Outre mon em­pa­thie, je suis sou­cieux du bon­heur des gens qui m’en­tourent. Je suis gé­né­reux avec ceux qui ont eu moins de chance que moi dans la vie.

« J’ai tou­jours été de plus en plus heu­reux d’une dé­cen­nie à l’autre. » Pour­quoi ?

Parce que vient un mo­ment où tu ar­rêtes de te cher­cher. Tu sais qui tu es et tu l’as­sumes. Tu com­prends qu’il y a des gens qui ne t’aiment pas et qui ne t’ai­me­ront ja­mais. Ma confiance en moi est tou­jours plus grande et j’ai la cer­ti­tude d’être à ma place. J’ai ar­rê­té de cher­cher à être quel­qu’un d’autre.

« J’ai eu des co­pines ex­tra­or­di­naires, mais ça n’a ja­mais été au point de dire qu’on fon­de­rait une fa­mille. » Avez-vous re­non­cé à avoir des en­fants ?

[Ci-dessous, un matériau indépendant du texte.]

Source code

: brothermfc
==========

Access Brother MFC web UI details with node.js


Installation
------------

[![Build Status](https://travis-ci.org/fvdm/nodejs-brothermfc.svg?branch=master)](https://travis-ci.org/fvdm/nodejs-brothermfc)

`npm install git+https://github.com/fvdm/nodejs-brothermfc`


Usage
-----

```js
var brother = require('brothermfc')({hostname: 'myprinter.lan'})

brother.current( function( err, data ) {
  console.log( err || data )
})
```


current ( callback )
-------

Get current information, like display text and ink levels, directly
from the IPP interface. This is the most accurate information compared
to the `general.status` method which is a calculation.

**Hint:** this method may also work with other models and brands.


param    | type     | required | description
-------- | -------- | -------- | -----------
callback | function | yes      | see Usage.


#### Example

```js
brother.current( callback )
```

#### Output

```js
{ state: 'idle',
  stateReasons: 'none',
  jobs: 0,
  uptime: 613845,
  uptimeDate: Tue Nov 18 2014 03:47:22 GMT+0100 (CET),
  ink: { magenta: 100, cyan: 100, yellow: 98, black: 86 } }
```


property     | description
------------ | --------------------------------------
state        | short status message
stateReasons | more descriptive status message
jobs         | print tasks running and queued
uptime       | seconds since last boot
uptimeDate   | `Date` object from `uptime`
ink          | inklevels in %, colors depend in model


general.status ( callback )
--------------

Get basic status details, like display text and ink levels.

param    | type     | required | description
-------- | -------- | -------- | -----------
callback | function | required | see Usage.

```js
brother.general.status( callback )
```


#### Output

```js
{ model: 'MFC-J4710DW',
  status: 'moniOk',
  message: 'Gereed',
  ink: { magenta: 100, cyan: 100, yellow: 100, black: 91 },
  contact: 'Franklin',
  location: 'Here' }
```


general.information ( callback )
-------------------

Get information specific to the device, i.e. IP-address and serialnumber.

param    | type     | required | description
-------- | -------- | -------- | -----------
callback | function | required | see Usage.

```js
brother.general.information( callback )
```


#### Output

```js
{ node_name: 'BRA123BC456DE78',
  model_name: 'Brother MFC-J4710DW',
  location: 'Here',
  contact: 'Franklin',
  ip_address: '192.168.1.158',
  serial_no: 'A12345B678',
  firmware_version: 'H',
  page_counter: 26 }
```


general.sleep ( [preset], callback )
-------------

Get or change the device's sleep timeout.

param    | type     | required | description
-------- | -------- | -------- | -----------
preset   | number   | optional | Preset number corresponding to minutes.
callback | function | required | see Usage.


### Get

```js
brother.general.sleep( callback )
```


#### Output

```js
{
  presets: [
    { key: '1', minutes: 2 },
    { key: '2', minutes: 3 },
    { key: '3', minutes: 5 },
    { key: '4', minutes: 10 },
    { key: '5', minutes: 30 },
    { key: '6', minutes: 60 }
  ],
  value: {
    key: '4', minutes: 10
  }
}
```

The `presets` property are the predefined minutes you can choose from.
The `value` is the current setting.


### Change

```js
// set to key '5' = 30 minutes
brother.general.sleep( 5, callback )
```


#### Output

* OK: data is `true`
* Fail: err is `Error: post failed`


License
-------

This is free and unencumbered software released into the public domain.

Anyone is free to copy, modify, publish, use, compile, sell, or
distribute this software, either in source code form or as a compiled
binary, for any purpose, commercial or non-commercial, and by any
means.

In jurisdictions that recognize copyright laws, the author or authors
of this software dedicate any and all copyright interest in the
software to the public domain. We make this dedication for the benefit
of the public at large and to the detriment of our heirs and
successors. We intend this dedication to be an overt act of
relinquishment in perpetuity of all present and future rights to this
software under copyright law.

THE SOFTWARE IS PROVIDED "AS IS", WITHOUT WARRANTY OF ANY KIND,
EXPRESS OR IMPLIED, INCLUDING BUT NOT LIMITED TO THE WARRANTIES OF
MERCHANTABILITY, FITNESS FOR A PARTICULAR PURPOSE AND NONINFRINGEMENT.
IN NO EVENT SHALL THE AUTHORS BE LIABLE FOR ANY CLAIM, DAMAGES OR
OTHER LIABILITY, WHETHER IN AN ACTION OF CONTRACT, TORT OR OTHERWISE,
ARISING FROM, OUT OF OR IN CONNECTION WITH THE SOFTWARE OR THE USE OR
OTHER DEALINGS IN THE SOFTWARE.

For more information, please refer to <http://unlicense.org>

Je reste ou­vert au pro­jet. Nous, les hommes, nous pou­vons nous re­pro­duire jus­qu’à 115 ans... J’ai eu une en­fance heu­reuse. Mes deux frères ont des en­fants qui ont des en­fants. Je suis hy­per à l’aise avec l’idée d’en avoir, mais j’ai ac­cep­té le fait que ça puisse ne pas ar­ri­ver. Si oui, tant mieux. Il y a une par­tie que je ne contrôle pas. Il y a eu un temps où je consi­dé­rais que ma vie se­rait un échec si je n’avais pas d’en­fant, mais j’ai réa­li­sé que la vie est faite d’un en­semble d’élé­ments et que les en­fants sont un élé­ment par­mi tant d’autres. C’est, semble-t-il, ex­tra­or­di­naire, mais si ça n’ar­rive pas, je crois qu’on peut avoir une vie for­mi­dable quand même.

Et l’amour... Vous y croyez tou­jours ?

C’est vrai qu’il y a des op­por­tu­ni­tés, mais je suis beau­coup plus sé­lec­tif que par le pas­sé. Je suis plus ca­sa­nier aus­si. Je ne cours plus après ça. Je ne suis pas un dé­pen­dant af­fec­tif. Je ne peux pas être avec une fille qui l’est. Je ne veux pas être la rai­son de vivre d’une fille. Il faut qu’elle ait sa car­rière, ses af­faires.